• What this task involves: Among the records that follow, find each line holding the word "steady" and copy it.

────────

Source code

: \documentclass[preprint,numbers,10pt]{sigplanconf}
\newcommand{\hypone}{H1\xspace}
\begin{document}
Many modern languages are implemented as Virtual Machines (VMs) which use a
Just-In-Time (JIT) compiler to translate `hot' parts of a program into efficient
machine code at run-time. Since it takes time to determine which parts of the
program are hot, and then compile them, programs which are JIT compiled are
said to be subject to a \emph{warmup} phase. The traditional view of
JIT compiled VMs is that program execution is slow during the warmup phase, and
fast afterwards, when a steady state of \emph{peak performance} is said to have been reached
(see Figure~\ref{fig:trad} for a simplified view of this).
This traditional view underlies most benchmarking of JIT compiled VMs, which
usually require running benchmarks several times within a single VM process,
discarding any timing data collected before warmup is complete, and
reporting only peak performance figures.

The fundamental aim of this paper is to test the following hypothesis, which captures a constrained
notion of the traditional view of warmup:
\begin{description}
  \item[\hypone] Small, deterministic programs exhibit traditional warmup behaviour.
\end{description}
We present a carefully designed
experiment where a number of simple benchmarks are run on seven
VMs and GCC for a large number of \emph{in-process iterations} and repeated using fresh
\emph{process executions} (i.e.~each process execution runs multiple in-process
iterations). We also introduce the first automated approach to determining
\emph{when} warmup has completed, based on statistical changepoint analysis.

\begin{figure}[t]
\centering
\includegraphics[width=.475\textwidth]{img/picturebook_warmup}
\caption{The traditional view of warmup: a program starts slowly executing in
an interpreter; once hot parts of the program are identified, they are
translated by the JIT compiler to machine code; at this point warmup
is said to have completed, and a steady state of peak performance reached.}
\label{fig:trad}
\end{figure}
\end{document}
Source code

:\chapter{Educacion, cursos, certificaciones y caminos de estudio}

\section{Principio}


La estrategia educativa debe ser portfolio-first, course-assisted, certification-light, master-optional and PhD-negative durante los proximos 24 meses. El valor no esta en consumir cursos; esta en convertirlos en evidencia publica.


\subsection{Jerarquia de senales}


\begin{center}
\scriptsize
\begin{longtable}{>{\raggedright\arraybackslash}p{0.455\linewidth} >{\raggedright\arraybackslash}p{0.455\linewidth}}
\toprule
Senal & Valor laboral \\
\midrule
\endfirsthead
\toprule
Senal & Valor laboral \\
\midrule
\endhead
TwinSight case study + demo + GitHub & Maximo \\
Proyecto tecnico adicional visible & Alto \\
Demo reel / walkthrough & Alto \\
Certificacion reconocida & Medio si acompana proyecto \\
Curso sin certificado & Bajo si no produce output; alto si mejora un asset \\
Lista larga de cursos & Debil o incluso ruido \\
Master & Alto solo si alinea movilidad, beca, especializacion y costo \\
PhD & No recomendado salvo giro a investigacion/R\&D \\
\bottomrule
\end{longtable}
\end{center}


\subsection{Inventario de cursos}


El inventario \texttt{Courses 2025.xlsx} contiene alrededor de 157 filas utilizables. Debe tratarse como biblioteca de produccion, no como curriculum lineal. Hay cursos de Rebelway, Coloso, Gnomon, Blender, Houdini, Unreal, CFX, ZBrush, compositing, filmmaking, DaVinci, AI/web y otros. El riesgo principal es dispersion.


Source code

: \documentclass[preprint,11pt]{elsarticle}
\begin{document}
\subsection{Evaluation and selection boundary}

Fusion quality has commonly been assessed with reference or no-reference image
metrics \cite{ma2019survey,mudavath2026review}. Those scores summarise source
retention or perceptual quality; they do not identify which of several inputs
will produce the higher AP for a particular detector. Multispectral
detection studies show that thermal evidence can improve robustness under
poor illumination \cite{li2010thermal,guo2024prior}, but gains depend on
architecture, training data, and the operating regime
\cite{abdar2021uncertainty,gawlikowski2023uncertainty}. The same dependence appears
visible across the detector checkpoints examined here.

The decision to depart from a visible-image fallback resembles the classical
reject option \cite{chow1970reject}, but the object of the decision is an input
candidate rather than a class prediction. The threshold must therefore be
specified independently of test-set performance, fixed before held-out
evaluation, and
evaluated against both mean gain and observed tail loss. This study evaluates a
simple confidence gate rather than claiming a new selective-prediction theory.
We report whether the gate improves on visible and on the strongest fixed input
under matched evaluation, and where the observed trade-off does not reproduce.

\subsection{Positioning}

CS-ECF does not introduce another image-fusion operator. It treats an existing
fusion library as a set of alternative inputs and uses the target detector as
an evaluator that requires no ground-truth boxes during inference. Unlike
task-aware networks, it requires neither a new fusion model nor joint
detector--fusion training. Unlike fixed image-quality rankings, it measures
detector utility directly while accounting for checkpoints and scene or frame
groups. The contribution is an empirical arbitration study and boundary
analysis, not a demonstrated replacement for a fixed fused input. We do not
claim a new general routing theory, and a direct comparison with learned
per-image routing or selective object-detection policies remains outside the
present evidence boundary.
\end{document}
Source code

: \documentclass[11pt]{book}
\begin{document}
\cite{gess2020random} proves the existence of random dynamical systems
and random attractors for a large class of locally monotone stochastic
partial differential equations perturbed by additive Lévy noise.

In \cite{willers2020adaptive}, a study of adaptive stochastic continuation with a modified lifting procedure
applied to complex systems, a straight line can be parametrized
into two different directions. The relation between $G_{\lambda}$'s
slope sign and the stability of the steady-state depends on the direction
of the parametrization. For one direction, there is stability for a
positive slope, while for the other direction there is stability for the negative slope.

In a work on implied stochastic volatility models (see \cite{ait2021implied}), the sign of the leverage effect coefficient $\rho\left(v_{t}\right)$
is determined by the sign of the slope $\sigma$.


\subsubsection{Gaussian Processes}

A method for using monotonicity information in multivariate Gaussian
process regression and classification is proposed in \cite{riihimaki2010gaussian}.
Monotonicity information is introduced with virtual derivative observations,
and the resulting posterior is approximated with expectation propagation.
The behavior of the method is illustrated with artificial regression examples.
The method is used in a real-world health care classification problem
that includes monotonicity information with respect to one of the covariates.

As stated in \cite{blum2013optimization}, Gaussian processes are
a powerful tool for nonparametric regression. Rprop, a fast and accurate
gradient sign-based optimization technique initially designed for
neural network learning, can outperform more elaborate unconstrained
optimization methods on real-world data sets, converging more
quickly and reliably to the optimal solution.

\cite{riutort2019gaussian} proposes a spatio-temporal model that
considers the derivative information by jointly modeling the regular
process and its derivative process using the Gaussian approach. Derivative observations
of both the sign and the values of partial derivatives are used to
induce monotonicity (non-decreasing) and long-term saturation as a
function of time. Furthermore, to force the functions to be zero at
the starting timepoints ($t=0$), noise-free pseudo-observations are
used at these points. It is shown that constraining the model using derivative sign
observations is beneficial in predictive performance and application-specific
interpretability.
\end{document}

────────

• Exercise response:
fast afterwards, when a steady state of \emph{peak performance} is said to have been reached
is said to have completed, and a steady state of peak performance reached.}
slope sign and the stability of the steady-state depends on the direction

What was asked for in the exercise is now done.